Der Architekt Edwin Oppler (1831–1880) hatte als Vertreter der „Neugotik” schon das Schloss Halberg bei Saarbrücken und verschiedene Synagogen gebaut. Für Brehmer errichtete er 1863 das sog. Alte Kurhaus, 1871 den Anbau eines Wintergartens, 1875 die Wirtschaftsgebäude, 1878 das „Neue Kurhaus” – Höhepunkt der Görbersdorfer Anstalt. Einige pompöse Villen gehörten dazu.

An nichts hat der Architekt es 1878 fehlen lassen. Gemalte Decken, gotische Tapeten, Stilmöbel in den 70 Einzel- und Doppelzimmern, mollig warm auch im strengen Frost durch eine moderne Luftheizung. Teeküche und Badezimmer auf jeder Etage. Die Toiletten nach dem Heidelberger Tönnchensystem entleert. Die Sputa wurden vergraben. Jemand öffnet uns ein Patientenzimmer. Die hölzernen Dielen sind durchgefault, die Scheiben kaputt unter der hübschen Rosette, der Giebel noch auszumachen. Schicksale, die kein Buch verzeichnet, denn die Anstaltsleitung pflegte „moribunde” Patienten rechtzeitig nach Hause zu schicken, damit sie nicht in Görbersdorf starben und begraben werden mussten.
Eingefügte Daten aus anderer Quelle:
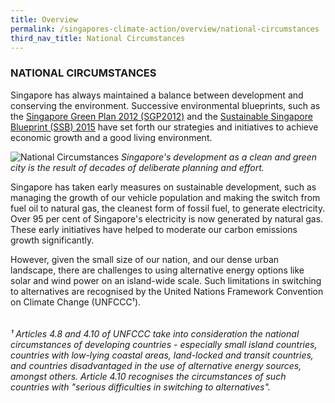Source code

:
 ```yaml
---
title: Overview
permalink: /singapores-climate-action/overview/national-circumstances
third_nav_title: National Circumstances
---
```


### NATIONAL CIRCUMSTANCES  
Singapore has always maintained a balance between development and conserving the environment. Successive environmental blueprints, such as the [<a href="https://www.mewr.gov.sg/grab-our-research/singapore-green-plan-2012" target="_blank">Singapore Green Plan 2012 (SGP2012)</a>](https://www.mewr.gov.sg/grab-our-research/singapore-green-plan-2012) and the [<a href="http://www.sustainablesingapore.gov.sg/" target="_blank">Sustainable Singapore Blueprint (SSB) 2015</a>](http://www.sustainablesingapore.gov.sg/) have set forth our strategies and initiatives to achieve economic growth and a good living environment.

![National Circumstances](/images/national-circumstances.jpg "National Circumstances")
*Singapore's development as a clean and green city is the result of decades of deliberate planning and effort.*

Singapore has taken early measures on sustainable development, such as managing the growth of our vehicle population and making the switch from fuel oil to natural gas, the cleanest form of fossil fuel, to generate electricity. Over 95 per cent of Singapore's electricity is now generated by natural gas. These early initiatives have helped to moderate our carbon emissions growth significantly.

However, given the small size of our nation, and our dense urban landscape, there are challenges to using alternative energy options like solar and wind power on an island-wide scale. Such limitations in switching to alternatives are recognised by the United Nations Framework Convention on Climate Change (UNFCCC¹).  
<br><br>
*¹ Articles 4.8 and 4.10 of UNFCCC take into consideration the national circumstances of developing countries - especially small island countries, countries with low-lying coastal areas, land-locked and transit countries, and countries disadvantaged in the use of alternative energy sources, amongst others. Article 4.10 recognises the circumstances of such countries with "serious difficulties in switching to alternatives".*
Die Brehmer’sche Anstalt erlangte bald Weltruhm. Die Patienten gehörten dem reichen Bürgertum und Adelskreisen an. Sie kamen aus Deutschland, aus Schweden, Finnland, Russland und Frankreich. Ein Biograph: Seine Patienten hingen mit einer schwärmerischen Verehrung und festen Zuversicht an ihm.

Ein Wandbild im Sanatorium rühmte Brehmers Taten, zeigte alle seine Sanatoriumsgebäude in schöner Perspektive und darüber in gotischer Schrift fein säuberlich Brehmers Wahlspruch:

Nur der Arzt kann segensreich wirken,
der mit den Naturwissenschaften vertraut
und im mathematischen Denken geübt ist.

Vor 120 Jahren war die Berufung auf Naturwissenschaften in der Medizin nicht selbstverständlich, aber typisch für den Sonderling.
Brehmer bot damals seinen Schwindsüchtigen mehr als gutes Essen und die Hoffnung auf Heilung. Die Gehfähigen ließ er weite Spaziergänge unternehmen nach genauem Plan und Kunstwerke betrachten, denn das Schöne, das Ästhetische, so meinte er, werde den Heilungsprozess unterstützen. Alkohol, pur und mit Milch gequirlt, war ihm ein Heilmittel, das den Stoffwechsel der Patienten anregt und dem Nachtschweiß vorbeugt.

Den Siegeszug seiner Anstalten, die große Heilstättenbewegung, hat Dr. Brehmer nicht mehr erlebt. Er starb am 23. Dezember 1889. Aber ein wenig vom Schrecken dieser furchtbaren Seuche, der Schwindsucht oder Phthisis, hat er doch genommen – der Außenseiter und Sonderling.